Commonwealth islands sustainability initiatives

Lady Elliot Island Ecosystem Resilience Plan cover page

Click on the image to download the Lady Elliot Island Ecosystem Resilience Plan

The Great Barrier Marine Park Authority is taking significant action to enhance the outlook for the Reef and the ecological values on Commonwealth islands, in the face of threats like climate change.

A key initiative in the southern Great Barrier Reef is a multi-year collaborative program to restore native cay vegetation communities on Lady Elliot Island, degraded by decades of guano mining, feral animals and human use since the late 1800s. The Lady Elliot Island Ecosystem Resilience Plan is a two-phased action plan to increase the resilience of the terrestrial systems on the island to the adverse effects of climate change and other ecosystem stressors.

  • Phase 1 focuses on the continued weed and pest management control and the establishment of native vegetation communities.
  • Phase 2 focuses on native cay vegetation maintenance and management adaptation as the cay ecosystems mature and respond to changing climatic factors.

The Australian and Queensland governments are taking further action to support tourism  operators leasing Commonwealth islands to implement best practice sustainability initiatives.
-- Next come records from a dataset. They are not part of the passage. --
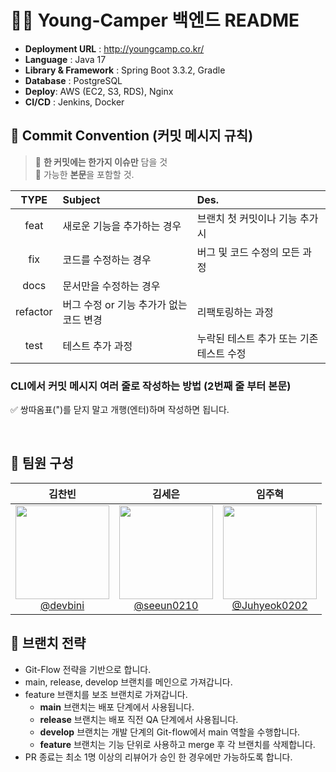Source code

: # 🙏🏻 Young-Camper 백엔드 README
- **Deployment URL** : http://youngcamp.co.kr/
- **Language** : Java 17
- **Library & Framework** : Spring Boot 3.3.2, Gradle
- **Database** : PostgreSQL
- **Deploy**: AWS (EC2, S3, RDS), Nginx
- **CI/CD** : Jenkins, Docker

## 📌 Commit Convention (커밋 메시지 규칙)
> 📌 **한 커밋에는 한가지 이슈만** 담을 것  
> 📌 가능한 **본문**을 포함할 것.

|TYPE|Subject|Des.|
|:-----:|:---|:---|
|feat|새로운 기능을 추가하는 경우|브랜치 첫 커밋이나 기능 추가시|
|fix|코드를 수정하는 경우|버그 및 코드 수정의 모든 과정|
|docs|문서만을 수정하는 경우||
|refactor|버그 수정 or 기능 추가가 없는 코드 변경|리팩토링하는 과정|
|test|테스트 추가 과정|누락된 테스트 추가 또는 기존 테스트 수정|

### CLI에서 커밋 메시지 여러 줄로 작성하는 방법 (2번째 줄 부터 본문)
✅ 쌍따옴표(")를 닫지 말고 개행(엔터)하며 작성하면 됩니다.

<br/>

## 👤 팀원 구성
| **김찬빈** | **김세은** | **임주혁** |
| :------: |  :------: | :------: |
| [<img src="https://avatars.githubusercontent.com/devbini" height=150 width=150> <br/> @devbini](https://github.com/devbini) | [<img src="https://avatars.githubusercontent.com/seeun0210" height=150 width=150> <br/> @seeun0210](https://github.com/seeun0210) | [<img src="https://avatars.githubusercontent.com/Juhyeok0202" height=150 width=150> <br/> @Juhyeok0202](https://github.com/Juhyeok0202) |

## 🚩 브랜치 전략
- Git-Flow 전략을 기반으로 합니다.
- main, release, develop 브랜치를 메인으로 가져갑니다.
- feature 브랜치를 보조 브랜치로 가져갑니다.
    - **main** 브랜치는 배포 단계에서 사용됩니다.
    - **release** 브랜치는 배포 직전 QA 단계에서 사용됩니다.
    - **develop** 브랜치는 개발 단계의 Git-flow에서 main 역할을 수행합니다.
    - **feature** 브랜치는 기능 단위로 사용하고 merge 후 각 브랜치를 삭제합니다.
- PR 종료는 최소 1명 이상의 리뷰어가 승인 한 경우에만 가능하도록 합니다.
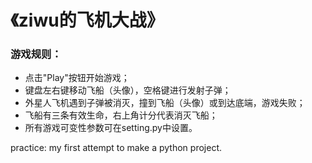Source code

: # 《ziwu的飞机大战》



### 游戏规则：
- 点击"Play"按钮开始游戏；
- 键盘左右键移动飞船（头像），空格键进行发射子弹；
- 外星人飞机遇到子弹被消灭，撞到飞船（头像）或到达底端，游戏失败；
- 飞船有三条有效生命，右上角计分代表消灭飞船；
- 所有游戏可变性参数可在setting.py中设置。

practice: my first attempt to make a python project.
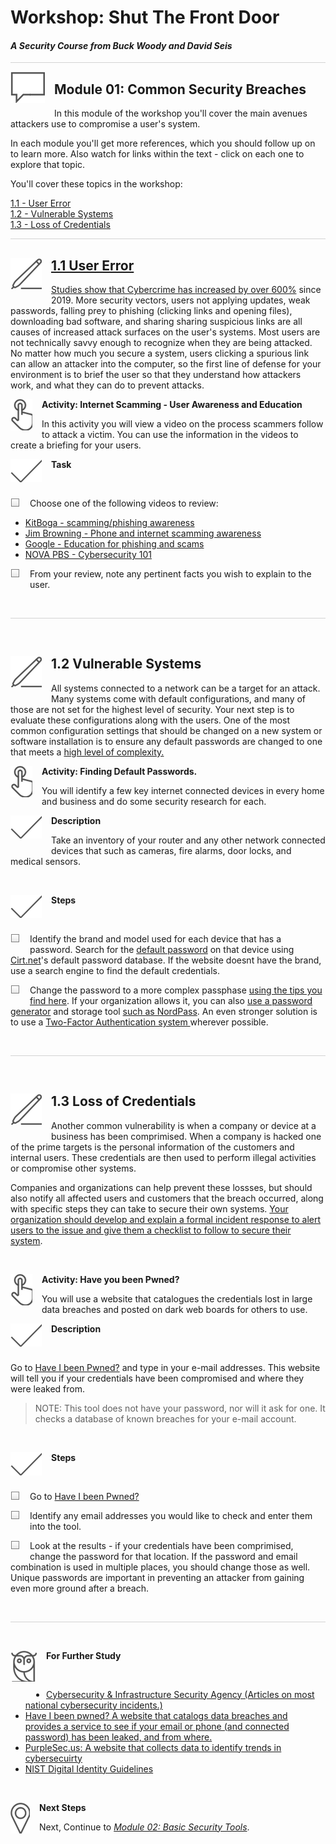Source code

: # Workshop: Shut The Front Door

#### <i>A Security Course from Buck Woody and David Seis</i>

<p style="border-bottom: 1px solid lightgrey;"></p>

<img style="float: left; margin: 0px 15px 15px 0px;" src="../graphics/textbubble.png"> <h2>Module 01: Common Security Breaches</h2>

In this module of the workshop you'll cover the main avenues attackers use to compromise a user's system.

In each module you'll get more references, which you should follow up on to learn more. Also watch for links within the text - click on each one to explore that topic.

You'll cover these topics in the workshop:

<dl>
  <dt><a href="#UserError" target="_blank">1.1 - User Error
  <dt><a href="#VulnerableSystems" target="_blank">1.2 - Vulnerable Systems
  <dt><a href="#Credentials" target="_blank">1.3 - Loss of Credentials
</dl>

<p style="border-bottom: 1px solid lightgrey;"></p>

<h2 id="UserError"><img style="float: left; margin: 0px 15px 15px 0px;" src="../graphics/pencil2.png">1.1 User Error</h2>

<p>Studies show that Cybercrime has <a href="https://purplesec.us/resources/cyber-security-statistics/" target="_blank">increased by over 600%</a> since 2019. More security vectors, users not applying updates, weak passwords, falling prey to phishing (clicking links and opening files), downloading bad software, and sharing sharing suspicious links are all causes of increased attack surfaces on the user's systems. Most users are not technically savvy enough to recognize when they are being attacked. No matter how much you secure a system, users clicking a spurious link can allow an attacker into the computer, so the first line of defense for your environment is to brief the user so that they understand how attackers work, and what they can do to prevent attacks.</p>

<p><img style="float: left; margin: 0px 15px 15px 0px;" src="../graphics/point1.png"><b>Activity: Internet Scamming - User Awareness and Education</b></p>

<p>In this activity you will view a video on the process scammers follow to attack a victim. You can use the information in the videos to create a briefing for your users.</p>

<p><img style="float: left; margin: 0px 15px 15px 0px;" src="../graphics/checkmark.png"><b>Task</b></p>
<br>

<p><img style="float: left; margin: 0px 15px 15px 0px;" src="../graphics/checkbox.png">Choose one of the following videos to review:</p>

- <a href="https://www.youtube.com/watch?v=pImi-MKMyJs&ab_channel=Kitboga">KitBoga -  scamming/phishing awareness</a>
- <a href="https://www.youtube.com/watch?v=le71yVPh4uk&list=PLBNmQJqxpaMaxqghShRiOnHUjO00ZCsor&ab_channel=JimBrowning">Jim Browning - Phone and internet scamming awareness</a>
- <a href="https://www.youtube.com/watch?v=R12_y2BhKbE&ab_channel=GoogleforEducation">Google - Education for phishing and scams</a>
- <a href="https://www.youtube.com/watch?v=sdpxddDzXfE&ab_channel=NOVAPBSOfficial">NOVA PBS - Cybersecurity 101</a>

<p><img style="float: left; margin: 0px 15px 15px 0px;" src="../graphics/checkbox.png">From your review, note any pertinent facts you wish to explain to the user.</p>

<br>
<p style="border-bottom: 1px solid lightgrey;"></p>

<br>
<h2 id="VulnerableSystems"><img style="float: left; margin: 0px 15px 15px 0px;" src="../graphics/pencil2.png">1.2 Vulnerable Systems</h2>

All systems connected to a network can be a target for an attack. Many systems come with default configurations, and many of those are not set for the highest level of security. Your next step is to evaluate these configurations along with the users. One of the most common configuration settings that should be changed on a new system or software installation is to ensure any default passwords are changed to one that meets a <a href="https://auth0.com/blog/dont-pass-on-the-new-nist-password-guidelines/">high level of complexity.</a>

<p><img style="float: left; margin: 0px 15px 15px 0px;" src="../graphics/point1.png"><b>Activity: Finding Default Passwords.</b></p>
You will identify a few key internet connected devices in every home and business and do some security research for each.

<br>
<p><img style="float: left; margin: 0px 15px 15px 0px;" src="../graphics/checkmark.png"><b>Description</b></p>

Take an inventory of your router and any other network connected devices that such as cameras, fire alarms, door locks, and medical sensors. 

<br>
<p><img style="float: left; margin: 0px 15px 15px 0px;" src="../graphics/checkmark.png"><b>Steps</b></p>

<br>
<p><img style="float: left; margin: 0px 15px 15px 0px;" src="../graphics/checkbox.png">  Identify the brand and model used for each device that has a password. Search for the <a href="https://en.wikipedia.org/wiki/Default_password">default password</a> on that device using <a href="https://cirt.net/passwords">Cirt.net</a>'s default password database. If the website doesnt have the brand, use a search engine to find the default credentials.</p>
<p><img style="float: left; margin: 0px 15px 15px 0px;" src="../graphics/checkbox.png">  Change the password to a more complex passphase <a href="https://support.microsoft.com/en-us/windows/create-and-use-strong-passwords-c5cebb49-8c53-4f5e-2bc4-fe357ca048eb">using the tips you find here</a>. If your organization allows it, you can also <a href="https://cybernews.com/password-generator/">use a password generator</a> and storage tool <a href="https://nordpass.com/">such as NordPass</a>. An even stronger solution is to use a <a href="https://pixelprivacy.com/resources/two-factor-authentication/">Two-Factor Authentication system </a> wherever possible.</p>

<br>
<p style="border-bottom: 1px solid lightgrey;"></p>

<br>
<h2 id="Credentials"><img style="float: left; margin: 0px 15px 15px 0px;" src="../graphics/pencil2.png">1.3 Loss of Credentials</h2>

<p>Another common vulnerability is when a company or device at a business has been comprimised. When a company is hacked one of the prime targets is the personal information of the customers and internal users. These credentials are then used to perform illegal activities or compromise other systems.</p>

<p>Companies and organizations can help prevent these lossses, but should also notify all affected users and customers that the breach occurred, along with specific steps they can take to secure their own systems. <a href="https://us-cert.cisa.gov/incident-notification-guidelines">Your organization should develop and explain a formal incident response to alert users to the issue and give them a checklist to follow to secure their system</a>.</p>  

<br>
<p><img style="float: left; margin: 0px 15px 15px 0px;" src="../graphics/point1.png"><b>Activity: Have you been Pwned?</b></p>
You will use a website that catalogues the credentials lost in large data breaches and posted on dark web boards for others to use. 
<br>

<p><img style="float: left; margin: 0px 15px 15px 0px;" src="../graphics/checkmark.png"><b>Description</b></p>
<br>

<p>Go to <a href="https://haveibeenpwned.com/" target="_blank">Have I been Pwned?</a> and type in your e-mail addresses. This website will tell you if your credentials have been compromised and where they were leaked from.</p>

>NOTE: This tool does not have your password, nor will it ask for one. It checks a database of known breaches for your e-mail account.

<br>
<p><img style="float: left; margin: 0px 15px 15px 0px;" src="../graphics/checkmark.png"><b>Steps</b></p>

<br>
<p><img style="float: left; margin: 0px 15px 15px 0px;" src="../graphics/checkbox.png">  Go to <a href="https://haveibeenpwned.com/" target="_blank">Have I been Pwned?</a></p>
<p><img style="float: left; margin: 0px 15px 15px 0px;" src="../graphics/checkbox.png">  Identify any email addresses you would like to check and enter them into the tool.</p>
<p><img style="float: left; margin: 0px 15px 15px 0px;" src="../graphics/checkbox.png">  Look at the results - if your credentials have been comprimised, change the password for that location. If the password and email combination is used in multiple places, you should change those as well. Unique passwords are important in preventing an attacker from gaining even more ground after a breach.</p>

<br>
<p style="border-bottom: 1px solid lightgrey;"></p>

<br>
<p><img style="float: left; margin: 0px 15px 15px 0px;" src="../graphics/owl.png"><b>For Further Study</b></p>

<br>
<ul>
    <li><a href="https://www.cisa.gov/" target="_blank">Cybersecurity & Infrastructure Security Agency (Articles on most national cybersecurity incidents.) </a></li>
    <li><a href="https://haveibeenpwned.com/" target="_blank">Have I been pwned? A website that catalogs data breaches and provides a service to see if your email or phone (and connected password) has been leaked, and from where.</a></li>
    <li><a href="https://purplesec.us/resources/cyber-security-statistics/" target="_blank">PurpleSec.us: A website that collects data to identify trends in cybersecuirty</a></li>
    <li><a href="https://pages.nist.gov/800-63-3/sp800-63b.html">NIST Digital Identity Guidelines</a></li>
</ul>

<br>
<p><img style="float: left; margin: 0px 15px 15px 0px;" src="../graphics/geopin.png"><b >Next Steps</b></p>

Next, Continue to <a href="https://github.com/BuckWoody/presentations/blob/master/shut_the_front_door/shut_the_front_door/Module02.md" target="_blank"><i> Module 02: Basic Security Tools</i></a>.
Solar power system at Lady Elliot Island

Solar power system at Lady Elliot Island © Lady Elliot Island Eco Resort

Lady Elliot Island Eco Resort is moving towards 100 percent renewable energy. With joint investment from the resort, the Great Barrier Reef Foundation, and the Australian and Queensland governments, over 800 solar panels have been installed to deliver in excess 200 kWh of solar power in recent years. Solar hot water systems, solar powered desalination system, a sewerage treatment plant, composting systems and eco-education make up the resort’s sustainability initiatives.

A number of sustainability initiatives including a 26 kWh remote area solar power system, solar hot water systems, sewerage treatment plant, public composting toilets, and rainwater tanks support operations on Low Isles.